(Items listed in a dataset)
***
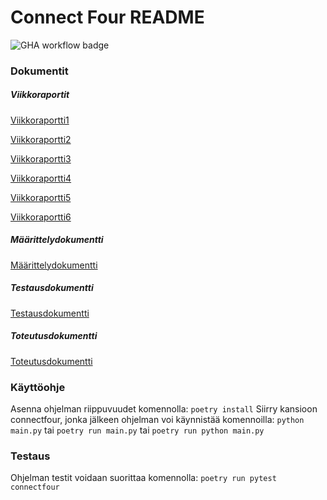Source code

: # Connect Four README

![GHA workflow badge](https://github.com/BigJackz/connect4/workflows/CI/badge.svg)

### Dokumentit
##### Viikkoraportit

[Viikkoraportti1](https://github.com/BigJackz/connect4/blob/master/Dokumentit/Viikkoraportit/viikkoraportti1.md)

[Viikkoraportti2](https://github.com/BigJackz/connect4/blob/master/Dokumentit/Viikkoraportit/viikkoraportti2.md)

[Viikkoraportti3](https://github.com/BigJackz/connect4/blob/master/Dokumentit/Viikkoraportit/viikkoraportti3.md)

[Viikkoraportti4](https://github.com/BigJackz/connect4/blob/master/Dokumentit/Viikkoraportit/viikkoraportti4.md)

[Viikkoraportti5](https://github.com/BigJackz/connect4/blob/master/Dokumentit/Viikkoraportit/viikkoraportti5.md)

[Viikkoraportti6](https://github.com/BigJackz/connect4/blob/master/Dokumentit/Viikkoraportit/viikkoraportti6.md)

##### Määrittelydokumentti

[Määrittelydokumentti](https://github.com/BigJackz/connect4/blob/master/Dokumentit/Maarittelydokumentti.md)

##### Testausdokumentti

[Testausdokumentti](https://github.com/BigJackz/connect4/blob/master/Dokumentit/Testausdokumentti.md)

##### Toteutusdokumentti

[Toteutusdokumentti](https://github.com/BigJackz/connect4/blob/master/Dokumentit/Toteutusdokumentti.md)

### Käyttöohje

Asenna ohjelman riippuvuudet komennolla:
```poetry install```
Siirry kansioon connectfour, jonka jälkeen ohjelman voi käynnistää komennoilla:
```python main.py``` tai ```poetry run main.py``` tai ```poetry run python main.py```

### Testaus

Ohjelman testit voidaan suorittaa komennolla:
```poetry run pytest connectfour```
***
> _EXERCISE INSTRUCTIONS_: All of the records must come back exactly as they stand, minus every picture.

> _EXERCISE OUTPUT_:
Source code

: # Connect Four README

![GHA workflow badge](https://github.com/BigJackz/connect4/workflows/CI/badge.svg)

### Dokumentit
##### Viikkoraportit

[Viikkoraportti1](https://github.com/BigJackz/connect4/blob/master/Dokumentit/Viikkoraportit/viikkoraportti1.md)

[Viikkoraportti2](https://github.com/BigJackz/connect4/blob/master/Dokumentit/Viikkoraportit/viikkoraportti2.md)

[Viikkoraportti3](https://github.com/BigJackz/connect4/blob/master/Dokumentit/Viikkoraportit/viikkoraportti3.md)

[Viikkoraportti4](https://github.com/BigJackz/connect4/blob/master/Dokumentit/Viikkoraportit/viikkoraportti4.md)

[Viikkoraportti5](https://github.com/BigJackz/connect4/blob/master/Dokumentit/Viikkoraportit/viikkoraportti5.md)

[Viikkoraportti6](https://github.com/BigJackz/connect4/blob/master/Dokumentit/Viikkoraportit/viikkoraportti6.md)

##### Määrittelydokumentti

[Määrittelydokumentti](https://github.com/BigJackz/connect4/blob/master/Dokumentit/Maarittelydokumentti.md)

##### Testausdokumentti

[Testausdokumentti](https://github.com/BigJackz/connect4/blob/master/Dokumentit/Testausdokumentti.md)

##### Toteutusdokumentti

[Toteutusdokumentti](https://github.com/BigJackz/connect4/blob/master/Dokumentit/Toteutusdokumentti.md)

### Käyttöohje

Asenna ohjelman riippuvuudet komennolla:
```poetry install```
Siirry kansioon connectfour, jonka jälkeen ohjelman voi käynnistää komennoilla:
```python main.py``` tai ```poetry run main.py``` tai ```poetry run python main.py```

### Testaus

Ohjelman testit voidaan suorittaa komennolla:
```poetry run pytest connectfour```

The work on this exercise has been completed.